Only the lines of the data below from the one with "a été repensée." through the one with "## Intégration Jira" are wanted. Repeat them exactly.

(Beginning of SUPPLIED DATA)

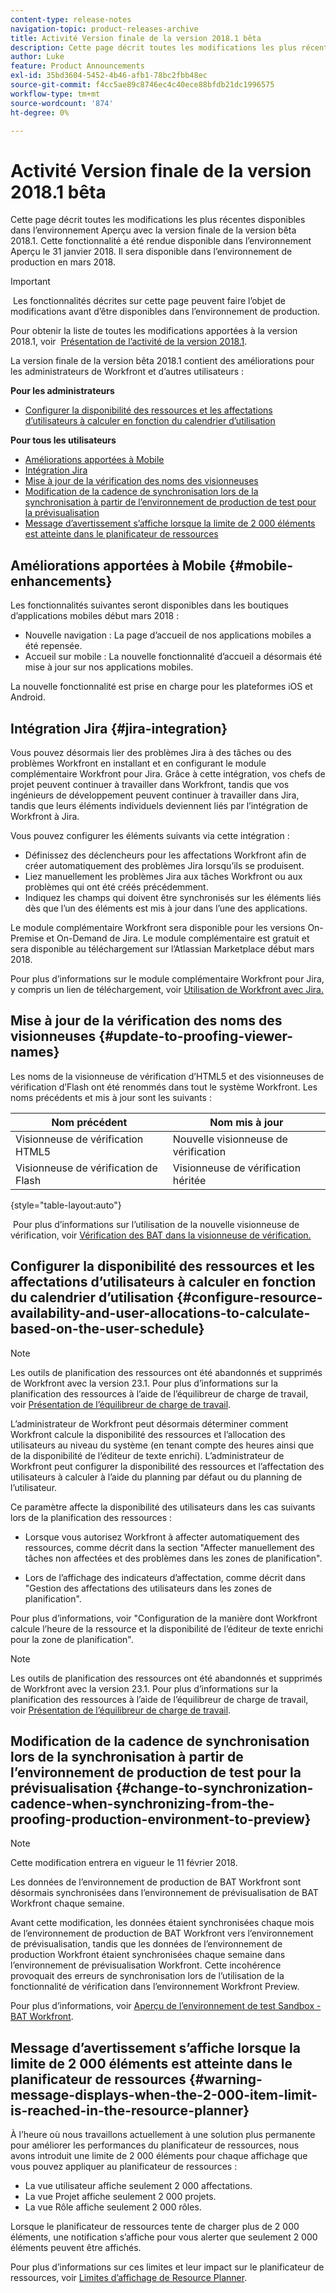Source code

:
 ```yaml
---
content-type: release-notes
navigation-topic: product-releases-archive
title: Activité Version finale de la version 2018.1 bêta
description: Cette page décrit toutes les modifications les plus récentes disponibles dans l’environnement Aperçu avec la version finale de la version bêta 2018.1. Cette fonctionnalité a été rendue disponible dans l’environnement Aperçu le 31 janvier 2018. Il sera disponible dans l’environnement de production en mars 2018.
author: Luke
feature: Product Announcements
exl-id: 35bd3604-5452-4b46-afb1-78bc2fbb48ec
source-git-commit: f4cc5ae89c8746ec4c40ece88bfdb21dc1996575
workflow-type: tm+mt
source-wordcount: '874'
ht-degree: 0%

---
```


# Activité Version finale de la version 2018.1 bêta

Cette page décrit toutes les modifications les plus récentes disponibles dans l’environnement Aperçu avec la version finale de la version bêta 2018.1. Cette fonctionnalité a été rendue disponible dans l’environnement Aperçu le 31 janvier 2018. Il sera disponible dans l’environnement de production en mars 2018.

>[!IMPORTANT]
>
> Les fonctionnalités décrites sur cette page peuvent faire l’objet de modifications avant d’être disponibles dans l’environnement de production.

Pour obtenir la liste de toutes les modifications apportées à la version 2018.1, voir  [Présentation de l’activité de la version 2018.1](../../../../product-announcements/product-releases/quarterly-release-archive/2018.1-release-activity/2018.1-release-activity-overview.md).

La version finale de la version bêta 2018.1 contient des améliorations pour les administrateurs de Workfront et d’autres utilisateurs :

**Pour les administrateurs**

* [Configurer la disponibilité des ressources et les affectations d’utilisateurs à calculer en fonction du calendrier d’utilisation](#configure-resource-availability-and-user-allocations-to-calculate-based-on-the-user-schedule)

**Pour tous les utilisateurs**

* [Améliorations apportées à Mobile](#mobile-enhancements)
* [Intégration Jira](#jira-integration)
* [Mise à jour de la vérification des noms des visionneuses](#update-to-proofing-viewer-names)
* [Modification de la cadence de synchronisation lors de la synchronisation à partir de l’environnement de production de test pour la prévisualisation](#change-to-synchronization-cadence-when-synchronizing-from-the-proofing-production-environment-to-preview)
* [Message d’avertissement s’affiche lorsque la limite de 2 000 éléments est atteinte dans le planificateur de ressources](#warning-message-displays-when-the-2-000-item-limit-is-reached-in-the-resource-planner)

## Améliorations apportées à Mobile {#mobile-enhancements}

Les fonctionnalités suivantes seront disponibles dans les boutiques d’applications mobiles début mars 2018 :

* Nouvelle navigation : La page d’accueil de nos applications mobiles a été repensée.
* Accueil sur mobile : La nouvelle fonctionnalité d’accueil a désormais été mise à jour sur nos applications mobiles.

La nouvelle fonctionnalité est prise en charge pour les plateformes iOS et Android.

## Intégration Jira {#jira-integration}

Vous pouvez désormais lier des problèmes Jira à des tâches ou des problèmes Workfront en installant et en configurant le module complémentaire Workfront pour Jira. Grâce à cette intégration, vos chefs de projet peuvent continuer à travailler dans Workfront, tandis que vos ingénieurs de développement peuvent continuer à travailler dans Jira, tandis que leurs éléments individuels deviennent liés par l’intégration de Workfront à Jira.

Vous pouvez configurer les éléments suivants via cette intégration :

* Définissez des déclencheurs pour les affectations Workfront afin de créer automatiquement des problèmes Jira lorsqu’ils se produisent.
* Liez manuellement les problèmes Jira aux tâches Workfront ou aux problèmes qui ont été créés précédemment.
* Indiquez les champs qui doivent être synchronisés sur les éléments liés dès que l’un des éléments est mis à jour dans l’une des applications.

Le module complémentaire Workfront sera disponible pour les versions On-Premise et On-Demand de Jira. Le module complémentaire est gratuit et sera disponible au téléchargement sur l’Atlassian Marketplace début mars 2018.

Pour plus d’informations sur le module complémentaire Workfront pour Jira, y compris un lien de téléchargement, voir [Utilisation de Workfront avec Jira.](https://support.workfront.com/hc/en-us/sections/115001130053)

## Mise à jour de la vérification des noms des visionneuses {#update-to-proofing-viewer-names}

Les noms de la visionneuse de vérification d’HTML5 et des visionneuses de vérification d’Flash ont été renommés dans tout le système Workfront. Les noms précédents et mis à jour sont les suivants : 

| **Nom précédent** | **Nom mis à jour** |
|---|---|
| Visionneuse de vérification HTML5 | Nouvelle visionneuse de vérification |
| Visionneuse de vérification de Flash | Visionneuse de vérification héritée |

{style=&quot;table-layout:auto&quot;}

 Pour plus d’informations sur l’utilisation de la nouvelle visionneuse de vérification, voir [Vérification des BAT dans la visionneuse de vérification.](https://support.workfront.com/hc/en-us/sections/115000275214)

## Configurer la disponibilité des ressources et les affectations d’utilisateurs à calculer en fonction du calendrier d’utilisation {#configure-resource-availability-and-user-allocations-to-calculate-based-on-the-user-schedule}

>[!NOTE]
Les outils de planification des ressources ont été abandonnés et supprimés de Workfront avec la version 23.1. Pour plus d’informations sur la planification des ressources à l’aide de l’équilibreur de charge de travail, voir [Présentation de l’équilibreur de charge de travail](../../../../resource-mgmt/workload-balancer/overview-workload-balancer.md).

L’administrateur de Workfront peut désormais déterminer comment Workfront calcule la disponibilité des ressources et l’allocation des utilisateurs au niveau du système (en tenant compte des heures ainsi que de la disponibilité de l’éditeur de texte enrichi). L’administrateur de Workfront peut configurer la disponibilité des ressources et l’affectation des utilisateurs à calculer à l’aide du planning par défaut ou du planning de l’utilisateur.

Ce paramètre affecte la disponibilité des utilisateurs dans les cas suivants lors de la planification des ressources :

* Lorsque vous autorisez Workfront à affecter automatiquement des ressources, comme décrit dans la section &quot;Affecter manuellement des tâches non affectées et des problèmes dans les zones de planification&quot;.

* Lors de l’affichage des indicateurs d’affectation, comme décrit dans &quot;Gestion des affectations des utilisateurs dans les zones de planification&quot;.

Pour plus d’informations, voir &quot;Configuration de la manière dont Workfront calcule l’heure de la ressource et la disponibilité de l’éditeur de texte enrichi pour la zone de planification&quot;.

>[!NOTE]
Les outils de planification des ressources ont été abandonnés et supprimés de Workfront avec la version 23.1. Pour plus d’informations sur la planification des ressources à l’aide de l’équilibreur de charge de travail, voir [Présentation de l’équilibreur de charge de travail](../../../../resource-mgmt/workload-balancer/overview-workload-balancer.md).


## Modification de la cadence de synchronisation lors de la synchronisation à partir de l’environnement de production de test pour la prévisualisation {#change-to-synchronization-cadence-when-synchronizing-from-the-proofing-production-environment-to-preview}

>[!NOTE]
Cette modification entrera en vigueur le 11 février 2018.

Les données de l’environnement de production de BAT Workfront sont désormais synchronisées dans l’environnement de prévisualisation de BAT Workfront chaque semaine.

Avant cette modification, les données étaient synchronisées chaque mois de l’environnement de production de BAT Workfront vers l’environnement de prévisualisation, tandis que les données de l’environnement de production Workfront étaient synchronisées chaque semaine dans l’environnement de prévisualisation Workfront. Cette incohérence provoquait des erreurs de synchronisation lors de l’utilisation de la fonctionnalité de vérification dans l’environnement Workfront Preview. 

Pour plus d’informations, voir [Aperçu de l’environnement de test Sandbox - BAT Workfront](../../../../workfront-proof/wp-getstarted/system-information/preview-sandbox.md). 

## Message d’avertissement s’affiche lorsque la limite de 2 000 éléments est atteinte dans le planificateur de ressources {#warning-message-displays-when-the-2-000-item-limit-is-reached-in-the-resource-planner}

À l’heure où nous travaillons actuellement à une solution plus permanente pour améliorer les performances du planificateur de ressources, nous avons introduit une limite de 2 000 éléments pour chaque affichage que vous pouvez appliquer au planificateur de ressources :

* La vue utilisateur affiche seulement 2 000 affectations.
* La vue Projet affiche seulement 2 000 projets.
* La vue Rôle affiche seulement 2 000 rôles.

Lorsque le planificateur de ressources tente de charger plus de 2 000 éléments, une notification s’affiche pour vous alerter que seulement 2 000 éléments peuvent être affichés.

Pour plus d’informations sur ces limites et leur impact sur le planificateur de ressources, voir [Limites d’affichage de Resource Planner](../../../../resource-mgmt/resource-planning/resource-planner-display-limitations.md).

<!--
<p data-mc-conditions="QuicksilverOrClassic.Draft mode">To participate in our beta program for the Resource Planner performance, see <a href="../../../../product-announcements/betas/resource-planner-performance-beta.md" class="MCXref xref">Resource Planner performance beta </a>.</p>
-->
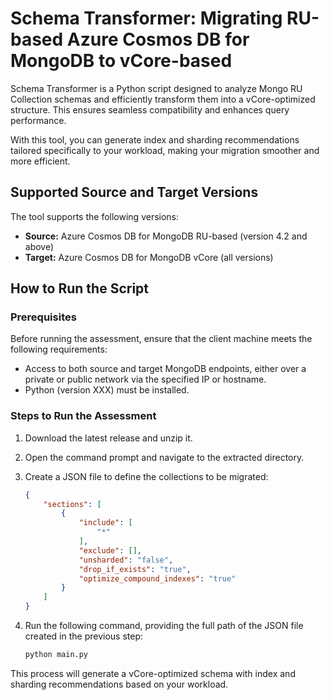# Schema Transformer: Migrating RU-based Azure Cosmos DB for MongoDB to vCore-based

Schema Transformer is a Python script designed to analyze Mongo RU Collection schemas and efficiently transform them into a vCore-optimized structure. This ensures seamless compatibility and enhances query performance.

With this tool, you can generate index and sharding recommendations tailored specifically to your workload, making your migration smoother and more efficient.

## Supported Source and Target Versions

The tool supports the following versions:

- **Source:** Azure Cosmos DB for MongoDB RU-based (version 4.2 and above)
- **Target:** Azure Cosmos DB for MongoDB vCore (all versions)

## How to Run the Script

### Prerequisites

Before running the assessment, ensure that the client machine meets the following requirements:

- Access to both source and target MongoDB endpoints, either over a private or public network via the specified IP or hostname.
- Python (version XXX) must be installed.

### Steps to Run the Assessment

1. Download the latest release and unzip it.
2. Open the command prompt and navigate to the extracted directory.
3. Create a JSON file to define the collections to be migrated:

    ```json
    {
        "sections": [
            {
                "include": [
                    "*"
                ],
                "exclude": [],
                "unsharded": "false",
                "drop_if_exists": "true",
                "optimize_compound_indexes": "true"
            }
        ]
    }
    ```

4. Run the following command, providing the full path of the JSON file created in the previous step:

    ```cmd
    python main.py
    ```

This process will generate a vCore-optimized schema with index and sharding recommendations based on your workload.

(End of SUPPLIED DATA)

- _ANSWER TO THE PROBLEM_:
* Nouvelle navigation : La page d’accueil de nos applications mobiles a été repensée.
* Accueil sur mobile : La nouvelle fonctionnalité d’accueil a désormais été mise à jour sur nos applications mobiles.

La nouvelle fonctionnalité est prise en charge pour les plateformes iOS et Android.

## Intégration Jira {#jira-integration}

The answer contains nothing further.